## EXERCISE GOAL
Where a line of the data below has the string "platform", copy that line.

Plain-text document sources
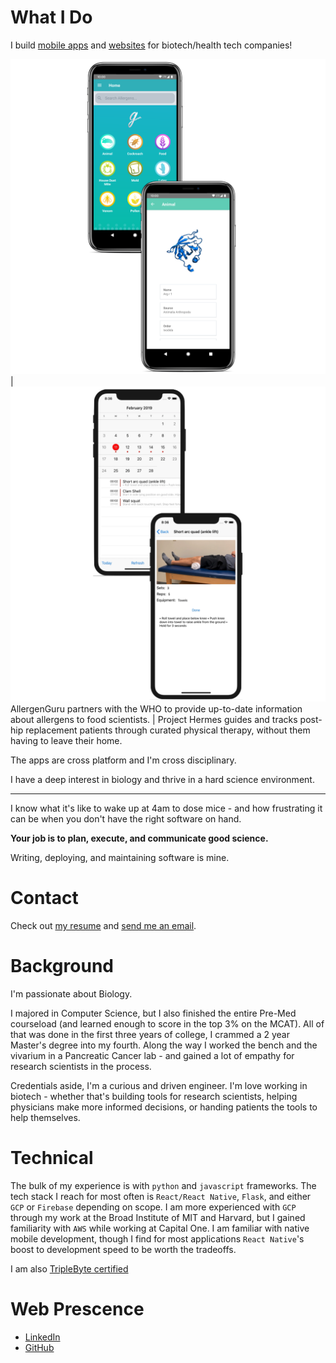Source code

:# What I Do

I build [mobile apps](https://apps.apple.com/app/allergen-guru/id1373922308) and [websites](https://depmap.org/portal/) for biotech/health tech companies!

![](./mast.png) | ![](./hermes.png)
AllergenGuru partners with the WHO to provide up-to-date information about allergens to food scientists. | Project Hermes guides and tracks post-hip replacement patients through curated physical therapy, without them having to leave their home.

The apps are cross platform and I'm cross disciplinary.

I have a deep interest in biology and thrive in a hard science environment.

---

I know what it's like to wake up at 4am to dose mice - and how frustrating it can be when you don't have the right software on hand.

**Your job is to plan, execute, and communicate good science.**

Writing, deploying, and maintaining software is mine.

# Contact

Check out [my resume](https://nishantjha.org/resume.pdf) and [send me an email](mailto:me@nishantjha.org).

# Background

I'm passionate about Biology.

I majored in Computer Science, but I also finished the entire Pre-Med courseload (and learned enough to score in the top 3% on the MCAT). All of that was done in the first three years of college, I crammed a 2 year Master's degree into my fourth. Along the way I worked the bench and the vivarium in a Pancreatic Cancer lab - and gained a lot of empathy for research scientists in the process.

Credentials aside, I'm a curious and driven engineer. I'm love working in biotech - whether that's building tools for research scientists, helping physicians make more informed decisions, or handing patients the tools to help themselves.

# Technical

The bulk of my experience is with `python` and `javascript` frameworks.
The tech stack I reach for most often is `React/React Native`, `Flask`, and either `GCP` or `Firebase` depending on scope.
I am more experienced with `GCP` through my work at the Broad Institute of MIT and Harvard, but I gained familiarity with `AWS` while working at Capital One.
I am familiar with native mobile development, though I find for most applications `React Native`'s boost to development speed to be worth the tradeoffs.

I am also [TripleByte certified](https://triplebyte.com/certificate/YAiPxpq)

# Web Prescence

 - [LinkedIn](https://linkedin.com/in/ninjha01/)
 - [GitHub](https://github.com/ninjha01/)

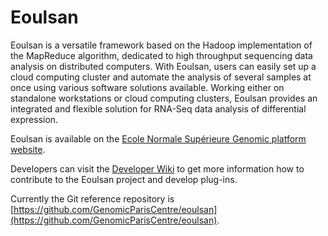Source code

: Eoulsan
=======

Eoulsan is a versatile framework based on the Hadoop implementation of the MapReduce algorithm, dedicated to high throughput sequencing data analysis on distributed computers. With Eoulsan, users can easily set up a cloud computing cluster and automate the analysis of several samples at once using various software solutions available. Working either on standalone workstations or cloud computing clusters, Eoulsan provides an integrated and flexible solution for RNA-Seq data analysis of differential expression.

Eoulsan is available on the [Ecole Normale Supérieure Genomic platform website](http://transcriptome.ens.fr/eoulsan).

Developers can visit the [Developer Wiki](https://github.com/GenomicParisCentre/eoulsan/wiki) to get more information how to contribute to the Eoulsan project and develop plug-ins.

Currently the Git reference repository is [https://github.com/GenomicParisCentre/eoulsan](https://github.com/GenomicParisCentre/eoulsan).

## EXERCISE ANSWER
The apps are cross platform and I'm cross disciplinary.
Eoulsan is available on the [Ecole Normale Supérieure Genomic platform website](http://transcriptome.ens.fr/eoulsan).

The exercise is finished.